Cripes, that’s the best headline I’ve ever come up with. I’m sure that my cavernous conscience has retrieved it from someone else but sod it. It’s mine now. In fact, anyone not living in the UK won’t even know why it’s so good. I’ll shut up now.
Moving on. Jon Lewis, the England and Gloucester wobbler. Jagadish, known here as Jag with a vague and irrelevant nod to the once great British auto manufacturer, has chosen him as his English target for the summer. Last year it was Ashley Giles who bore the brunt of his ridicule, and Giles then proceeded to bowl rather better than most people thought possible (including dismissing Australia’s top eight at least once?
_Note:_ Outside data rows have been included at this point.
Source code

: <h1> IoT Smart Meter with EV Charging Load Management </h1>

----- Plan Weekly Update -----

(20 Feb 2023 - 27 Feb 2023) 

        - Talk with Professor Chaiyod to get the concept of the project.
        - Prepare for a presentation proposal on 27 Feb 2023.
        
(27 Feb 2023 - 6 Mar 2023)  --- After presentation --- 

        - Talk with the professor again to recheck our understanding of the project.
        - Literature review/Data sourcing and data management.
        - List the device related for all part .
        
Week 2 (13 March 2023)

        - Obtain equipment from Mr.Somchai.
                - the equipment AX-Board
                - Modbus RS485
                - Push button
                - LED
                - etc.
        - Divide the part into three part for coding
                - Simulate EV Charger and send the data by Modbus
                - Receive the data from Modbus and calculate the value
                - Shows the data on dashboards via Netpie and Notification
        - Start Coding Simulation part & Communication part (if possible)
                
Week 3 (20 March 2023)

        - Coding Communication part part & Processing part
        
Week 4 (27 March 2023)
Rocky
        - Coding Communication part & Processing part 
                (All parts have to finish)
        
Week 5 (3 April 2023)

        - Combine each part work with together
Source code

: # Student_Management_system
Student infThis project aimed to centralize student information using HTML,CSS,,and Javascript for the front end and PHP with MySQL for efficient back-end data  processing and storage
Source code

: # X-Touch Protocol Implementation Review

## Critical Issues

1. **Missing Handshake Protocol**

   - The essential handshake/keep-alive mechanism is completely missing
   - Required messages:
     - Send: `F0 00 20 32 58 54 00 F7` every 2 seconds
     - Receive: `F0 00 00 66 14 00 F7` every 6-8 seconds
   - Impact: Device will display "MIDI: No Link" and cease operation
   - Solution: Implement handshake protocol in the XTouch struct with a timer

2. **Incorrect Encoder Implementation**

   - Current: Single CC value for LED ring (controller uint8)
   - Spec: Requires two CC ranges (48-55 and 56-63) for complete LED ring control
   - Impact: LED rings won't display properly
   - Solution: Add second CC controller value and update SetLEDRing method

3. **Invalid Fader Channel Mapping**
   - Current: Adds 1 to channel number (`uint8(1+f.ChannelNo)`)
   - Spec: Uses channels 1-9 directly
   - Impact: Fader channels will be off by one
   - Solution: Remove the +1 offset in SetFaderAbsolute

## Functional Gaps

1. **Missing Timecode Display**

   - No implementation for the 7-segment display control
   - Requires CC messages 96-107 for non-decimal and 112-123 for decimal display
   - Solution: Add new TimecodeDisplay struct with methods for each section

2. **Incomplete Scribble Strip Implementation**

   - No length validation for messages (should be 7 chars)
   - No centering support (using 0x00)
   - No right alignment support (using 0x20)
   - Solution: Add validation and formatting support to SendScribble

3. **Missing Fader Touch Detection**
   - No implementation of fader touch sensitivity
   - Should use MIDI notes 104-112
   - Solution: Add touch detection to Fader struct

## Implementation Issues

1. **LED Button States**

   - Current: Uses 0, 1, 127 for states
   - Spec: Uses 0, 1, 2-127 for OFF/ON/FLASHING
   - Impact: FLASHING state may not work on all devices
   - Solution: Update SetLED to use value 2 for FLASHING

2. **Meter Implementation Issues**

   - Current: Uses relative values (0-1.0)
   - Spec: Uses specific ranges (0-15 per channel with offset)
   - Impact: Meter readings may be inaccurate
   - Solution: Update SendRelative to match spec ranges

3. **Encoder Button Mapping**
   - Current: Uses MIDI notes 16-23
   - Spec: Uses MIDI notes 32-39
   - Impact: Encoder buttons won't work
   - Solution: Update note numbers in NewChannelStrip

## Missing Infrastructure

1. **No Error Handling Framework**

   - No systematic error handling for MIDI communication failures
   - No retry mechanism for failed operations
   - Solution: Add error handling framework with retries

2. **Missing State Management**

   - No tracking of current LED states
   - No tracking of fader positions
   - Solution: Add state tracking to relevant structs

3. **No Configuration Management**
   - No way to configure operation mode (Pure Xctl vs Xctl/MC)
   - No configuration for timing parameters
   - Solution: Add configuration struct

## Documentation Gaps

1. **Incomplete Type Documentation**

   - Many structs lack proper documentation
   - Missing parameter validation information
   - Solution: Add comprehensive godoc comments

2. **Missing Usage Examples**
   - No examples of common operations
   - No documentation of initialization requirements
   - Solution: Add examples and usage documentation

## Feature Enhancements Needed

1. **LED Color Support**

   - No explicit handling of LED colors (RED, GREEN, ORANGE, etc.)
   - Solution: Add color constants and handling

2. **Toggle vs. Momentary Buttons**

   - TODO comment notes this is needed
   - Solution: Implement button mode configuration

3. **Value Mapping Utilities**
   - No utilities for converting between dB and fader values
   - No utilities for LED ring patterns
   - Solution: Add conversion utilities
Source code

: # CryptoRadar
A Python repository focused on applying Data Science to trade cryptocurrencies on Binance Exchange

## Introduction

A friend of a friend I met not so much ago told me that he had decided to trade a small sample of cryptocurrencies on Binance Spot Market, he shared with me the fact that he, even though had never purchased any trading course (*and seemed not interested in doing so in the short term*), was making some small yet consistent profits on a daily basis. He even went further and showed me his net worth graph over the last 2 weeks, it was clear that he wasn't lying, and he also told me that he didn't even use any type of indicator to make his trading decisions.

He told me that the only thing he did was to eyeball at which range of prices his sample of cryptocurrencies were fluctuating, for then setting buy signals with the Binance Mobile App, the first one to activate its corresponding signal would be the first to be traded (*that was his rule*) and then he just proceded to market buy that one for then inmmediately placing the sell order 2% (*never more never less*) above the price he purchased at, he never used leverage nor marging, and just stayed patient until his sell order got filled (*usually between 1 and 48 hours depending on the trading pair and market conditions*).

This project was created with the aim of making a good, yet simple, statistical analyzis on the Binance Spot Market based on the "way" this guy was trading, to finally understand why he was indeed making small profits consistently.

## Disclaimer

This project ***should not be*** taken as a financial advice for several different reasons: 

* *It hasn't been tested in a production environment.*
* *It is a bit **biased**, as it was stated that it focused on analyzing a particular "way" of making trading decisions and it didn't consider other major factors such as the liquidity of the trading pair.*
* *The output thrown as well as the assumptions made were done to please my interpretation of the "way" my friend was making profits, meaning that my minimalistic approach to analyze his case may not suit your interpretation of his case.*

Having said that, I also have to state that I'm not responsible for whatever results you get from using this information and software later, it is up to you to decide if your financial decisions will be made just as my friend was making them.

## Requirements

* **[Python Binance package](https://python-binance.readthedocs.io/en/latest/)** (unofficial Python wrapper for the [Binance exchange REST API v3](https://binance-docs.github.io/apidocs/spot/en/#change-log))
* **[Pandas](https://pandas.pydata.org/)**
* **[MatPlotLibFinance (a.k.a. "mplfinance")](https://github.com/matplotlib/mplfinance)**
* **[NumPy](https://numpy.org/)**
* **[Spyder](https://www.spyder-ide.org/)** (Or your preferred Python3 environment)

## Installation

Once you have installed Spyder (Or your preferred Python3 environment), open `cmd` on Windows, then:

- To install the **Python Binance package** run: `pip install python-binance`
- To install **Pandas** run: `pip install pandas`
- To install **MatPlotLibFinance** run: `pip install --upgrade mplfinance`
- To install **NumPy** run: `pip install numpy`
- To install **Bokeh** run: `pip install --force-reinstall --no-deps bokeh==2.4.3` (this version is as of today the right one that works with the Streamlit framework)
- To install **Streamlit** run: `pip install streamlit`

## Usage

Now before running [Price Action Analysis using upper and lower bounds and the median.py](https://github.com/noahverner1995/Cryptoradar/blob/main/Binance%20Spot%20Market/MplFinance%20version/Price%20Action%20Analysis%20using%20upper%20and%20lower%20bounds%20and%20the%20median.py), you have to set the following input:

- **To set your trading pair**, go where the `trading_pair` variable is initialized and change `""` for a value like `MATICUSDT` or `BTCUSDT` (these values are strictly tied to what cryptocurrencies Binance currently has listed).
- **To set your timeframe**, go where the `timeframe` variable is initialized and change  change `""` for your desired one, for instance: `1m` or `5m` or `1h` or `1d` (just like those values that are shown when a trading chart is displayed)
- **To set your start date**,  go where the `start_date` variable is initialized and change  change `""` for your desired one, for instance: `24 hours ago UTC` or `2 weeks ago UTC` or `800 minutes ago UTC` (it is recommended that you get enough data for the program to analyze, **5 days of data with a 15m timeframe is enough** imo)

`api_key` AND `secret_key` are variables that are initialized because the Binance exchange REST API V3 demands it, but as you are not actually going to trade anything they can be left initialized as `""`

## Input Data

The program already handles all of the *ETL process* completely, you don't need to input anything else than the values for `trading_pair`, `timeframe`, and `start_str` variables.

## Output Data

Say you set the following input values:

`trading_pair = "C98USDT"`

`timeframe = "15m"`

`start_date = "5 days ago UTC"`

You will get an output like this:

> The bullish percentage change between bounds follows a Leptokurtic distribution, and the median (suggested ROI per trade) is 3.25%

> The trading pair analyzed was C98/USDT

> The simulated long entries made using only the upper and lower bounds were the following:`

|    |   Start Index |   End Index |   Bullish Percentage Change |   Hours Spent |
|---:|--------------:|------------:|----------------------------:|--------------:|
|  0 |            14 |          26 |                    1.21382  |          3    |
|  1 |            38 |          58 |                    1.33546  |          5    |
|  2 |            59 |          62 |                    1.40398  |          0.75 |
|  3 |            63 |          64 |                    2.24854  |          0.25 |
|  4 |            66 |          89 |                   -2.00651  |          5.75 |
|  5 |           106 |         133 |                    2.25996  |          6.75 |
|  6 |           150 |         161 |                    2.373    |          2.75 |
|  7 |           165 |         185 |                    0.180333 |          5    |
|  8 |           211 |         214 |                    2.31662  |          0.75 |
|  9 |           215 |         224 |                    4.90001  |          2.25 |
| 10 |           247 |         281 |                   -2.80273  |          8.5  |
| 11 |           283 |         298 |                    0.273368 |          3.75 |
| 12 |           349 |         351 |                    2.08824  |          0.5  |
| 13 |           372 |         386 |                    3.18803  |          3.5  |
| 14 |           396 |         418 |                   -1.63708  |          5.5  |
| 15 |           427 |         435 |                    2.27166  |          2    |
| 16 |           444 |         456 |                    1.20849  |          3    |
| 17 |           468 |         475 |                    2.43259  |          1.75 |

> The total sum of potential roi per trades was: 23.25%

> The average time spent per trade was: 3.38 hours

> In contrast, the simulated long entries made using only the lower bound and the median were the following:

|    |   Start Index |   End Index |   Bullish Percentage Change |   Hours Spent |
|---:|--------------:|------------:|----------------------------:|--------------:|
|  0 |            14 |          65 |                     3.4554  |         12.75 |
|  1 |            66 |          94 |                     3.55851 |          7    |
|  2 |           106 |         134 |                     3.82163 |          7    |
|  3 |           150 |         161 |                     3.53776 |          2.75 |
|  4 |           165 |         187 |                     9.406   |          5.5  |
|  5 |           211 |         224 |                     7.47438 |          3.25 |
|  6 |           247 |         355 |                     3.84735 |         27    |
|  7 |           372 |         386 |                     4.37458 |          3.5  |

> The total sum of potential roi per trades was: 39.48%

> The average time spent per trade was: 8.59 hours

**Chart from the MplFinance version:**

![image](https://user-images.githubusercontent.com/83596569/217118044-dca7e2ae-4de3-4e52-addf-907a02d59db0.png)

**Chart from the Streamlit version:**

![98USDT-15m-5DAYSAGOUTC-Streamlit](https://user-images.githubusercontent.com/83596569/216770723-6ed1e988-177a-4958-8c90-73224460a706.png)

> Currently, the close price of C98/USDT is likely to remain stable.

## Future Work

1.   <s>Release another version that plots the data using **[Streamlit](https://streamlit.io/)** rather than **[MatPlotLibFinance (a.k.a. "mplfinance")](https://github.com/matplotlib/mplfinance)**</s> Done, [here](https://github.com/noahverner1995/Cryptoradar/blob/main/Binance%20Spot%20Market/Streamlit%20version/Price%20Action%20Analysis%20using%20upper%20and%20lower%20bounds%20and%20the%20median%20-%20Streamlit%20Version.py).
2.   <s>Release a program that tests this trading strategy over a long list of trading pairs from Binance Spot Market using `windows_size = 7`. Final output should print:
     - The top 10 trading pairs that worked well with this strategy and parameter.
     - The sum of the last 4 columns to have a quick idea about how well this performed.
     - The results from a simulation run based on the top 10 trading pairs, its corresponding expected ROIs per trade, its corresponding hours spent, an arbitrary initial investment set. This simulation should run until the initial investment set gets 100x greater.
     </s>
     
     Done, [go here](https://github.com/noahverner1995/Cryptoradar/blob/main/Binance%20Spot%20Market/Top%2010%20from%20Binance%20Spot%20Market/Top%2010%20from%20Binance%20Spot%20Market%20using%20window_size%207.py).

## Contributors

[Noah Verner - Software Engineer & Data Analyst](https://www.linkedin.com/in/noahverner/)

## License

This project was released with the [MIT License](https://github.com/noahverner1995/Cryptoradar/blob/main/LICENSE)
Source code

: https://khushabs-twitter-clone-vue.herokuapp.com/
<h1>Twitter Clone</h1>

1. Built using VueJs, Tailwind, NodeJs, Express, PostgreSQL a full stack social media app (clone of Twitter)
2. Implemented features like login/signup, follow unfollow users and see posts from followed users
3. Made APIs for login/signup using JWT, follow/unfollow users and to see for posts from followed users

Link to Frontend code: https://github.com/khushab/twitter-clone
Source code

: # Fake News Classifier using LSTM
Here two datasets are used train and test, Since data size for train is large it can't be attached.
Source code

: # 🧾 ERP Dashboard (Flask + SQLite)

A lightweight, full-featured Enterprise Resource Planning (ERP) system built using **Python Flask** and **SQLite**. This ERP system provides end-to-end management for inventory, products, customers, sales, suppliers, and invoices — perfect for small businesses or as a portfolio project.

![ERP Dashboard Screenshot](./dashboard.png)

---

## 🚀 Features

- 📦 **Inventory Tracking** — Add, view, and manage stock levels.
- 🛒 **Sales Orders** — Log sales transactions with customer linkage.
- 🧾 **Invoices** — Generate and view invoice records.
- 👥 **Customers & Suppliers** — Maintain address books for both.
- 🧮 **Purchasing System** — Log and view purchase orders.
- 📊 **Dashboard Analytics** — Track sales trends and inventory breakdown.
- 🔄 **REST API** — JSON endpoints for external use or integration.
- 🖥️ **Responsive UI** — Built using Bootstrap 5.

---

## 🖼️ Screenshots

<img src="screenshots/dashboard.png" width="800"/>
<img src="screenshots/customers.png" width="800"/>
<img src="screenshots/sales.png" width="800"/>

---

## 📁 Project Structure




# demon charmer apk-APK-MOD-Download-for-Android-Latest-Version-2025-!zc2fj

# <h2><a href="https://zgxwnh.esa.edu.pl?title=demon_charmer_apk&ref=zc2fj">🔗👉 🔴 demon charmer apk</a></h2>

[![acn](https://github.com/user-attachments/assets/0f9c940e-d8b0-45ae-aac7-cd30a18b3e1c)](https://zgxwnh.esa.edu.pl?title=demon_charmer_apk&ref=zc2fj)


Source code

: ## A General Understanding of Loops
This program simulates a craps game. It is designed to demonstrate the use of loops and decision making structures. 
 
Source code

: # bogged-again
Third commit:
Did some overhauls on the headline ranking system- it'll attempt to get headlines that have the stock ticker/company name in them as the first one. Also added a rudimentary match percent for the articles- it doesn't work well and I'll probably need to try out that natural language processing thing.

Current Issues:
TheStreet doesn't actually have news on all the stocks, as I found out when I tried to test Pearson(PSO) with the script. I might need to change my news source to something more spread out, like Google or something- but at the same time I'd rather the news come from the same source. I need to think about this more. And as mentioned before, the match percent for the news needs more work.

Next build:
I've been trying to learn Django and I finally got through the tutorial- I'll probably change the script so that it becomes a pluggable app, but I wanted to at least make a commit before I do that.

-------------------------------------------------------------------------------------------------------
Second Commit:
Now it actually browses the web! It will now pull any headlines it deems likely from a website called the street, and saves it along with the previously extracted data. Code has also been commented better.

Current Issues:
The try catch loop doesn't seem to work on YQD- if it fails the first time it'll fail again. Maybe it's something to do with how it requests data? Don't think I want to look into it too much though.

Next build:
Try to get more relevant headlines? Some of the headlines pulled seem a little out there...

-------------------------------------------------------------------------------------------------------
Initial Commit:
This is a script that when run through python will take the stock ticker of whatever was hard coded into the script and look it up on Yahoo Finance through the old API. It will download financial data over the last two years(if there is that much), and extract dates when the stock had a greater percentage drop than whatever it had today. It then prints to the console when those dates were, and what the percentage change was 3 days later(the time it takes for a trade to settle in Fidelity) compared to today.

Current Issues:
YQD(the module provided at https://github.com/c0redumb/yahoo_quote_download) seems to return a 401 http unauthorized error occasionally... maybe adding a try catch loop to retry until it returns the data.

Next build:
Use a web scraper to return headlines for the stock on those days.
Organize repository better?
I think that was the stat-famouse). I’m not suggesting Lewis will have the same effect on this summer, but Jag is unfair on him.
Jon Lewis, an unlikely star last year when England thrashed Australia in the Twenty20 game, trapped him in front twice!
King Cricket wonders if he is a forgotten man.
Umm, I don’t know. I didn’t even remember him!
Now, Lewis is never going to take 200 Test wickets for England, or even 100. But he’s a fine county bowler, and absolutely lethal in early season conditions. If England’s battered bowlers don’t fix themselves in the next few weeks, don’t be surprised to see him playing against Sri Lanka.